§ **Data**:
#####
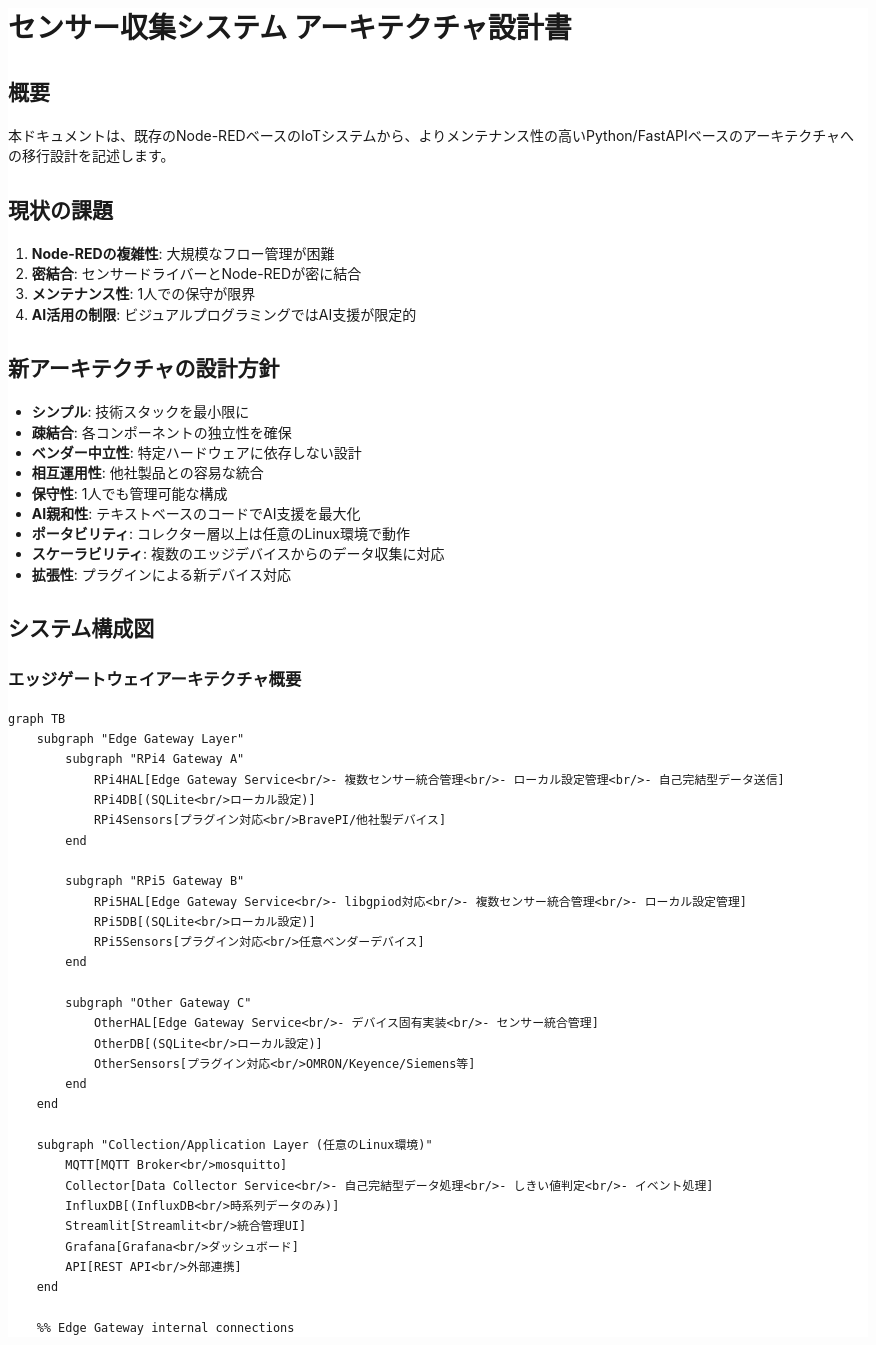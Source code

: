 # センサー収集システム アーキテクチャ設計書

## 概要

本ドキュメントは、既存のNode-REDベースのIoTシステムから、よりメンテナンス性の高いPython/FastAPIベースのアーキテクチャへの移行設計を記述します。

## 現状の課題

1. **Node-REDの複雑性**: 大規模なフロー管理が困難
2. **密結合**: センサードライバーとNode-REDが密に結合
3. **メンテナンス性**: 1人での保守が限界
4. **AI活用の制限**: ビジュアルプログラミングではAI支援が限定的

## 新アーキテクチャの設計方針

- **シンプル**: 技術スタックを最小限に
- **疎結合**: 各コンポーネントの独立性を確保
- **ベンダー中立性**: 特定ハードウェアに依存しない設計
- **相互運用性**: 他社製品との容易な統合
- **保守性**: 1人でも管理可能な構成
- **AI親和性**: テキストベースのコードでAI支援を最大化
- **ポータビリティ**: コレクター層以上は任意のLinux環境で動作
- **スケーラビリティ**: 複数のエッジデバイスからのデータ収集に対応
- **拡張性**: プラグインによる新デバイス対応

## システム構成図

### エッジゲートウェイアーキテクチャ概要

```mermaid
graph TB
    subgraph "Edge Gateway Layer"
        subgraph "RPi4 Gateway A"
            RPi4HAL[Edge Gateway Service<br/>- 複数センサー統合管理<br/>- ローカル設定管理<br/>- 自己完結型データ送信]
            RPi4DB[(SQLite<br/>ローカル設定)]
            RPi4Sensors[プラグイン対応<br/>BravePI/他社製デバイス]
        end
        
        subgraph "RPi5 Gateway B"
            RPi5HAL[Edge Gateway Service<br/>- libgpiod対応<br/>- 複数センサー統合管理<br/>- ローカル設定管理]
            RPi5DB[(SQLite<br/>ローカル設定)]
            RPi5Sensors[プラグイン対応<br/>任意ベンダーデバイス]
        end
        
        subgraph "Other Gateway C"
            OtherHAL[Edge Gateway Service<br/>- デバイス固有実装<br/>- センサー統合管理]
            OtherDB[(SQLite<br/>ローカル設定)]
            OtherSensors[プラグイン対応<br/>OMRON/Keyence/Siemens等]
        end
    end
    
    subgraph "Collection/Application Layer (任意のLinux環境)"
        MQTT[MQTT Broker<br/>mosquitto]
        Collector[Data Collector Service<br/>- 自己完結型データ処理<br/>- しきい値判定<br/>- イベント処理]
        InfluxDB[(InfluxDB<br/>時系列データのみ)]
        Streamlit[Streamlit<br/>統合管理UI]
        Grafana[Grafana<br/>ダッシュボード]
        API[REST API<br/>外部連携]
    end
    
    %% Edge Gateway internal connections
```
#####
§ **Assignment**: The string "Layer" marks the lines to return from the material. Copy each one.

§ **Response**:
    subgraph "Edge Gateway Layer"
    subgraph "Collection/Application Layer (任意のLinux環境)"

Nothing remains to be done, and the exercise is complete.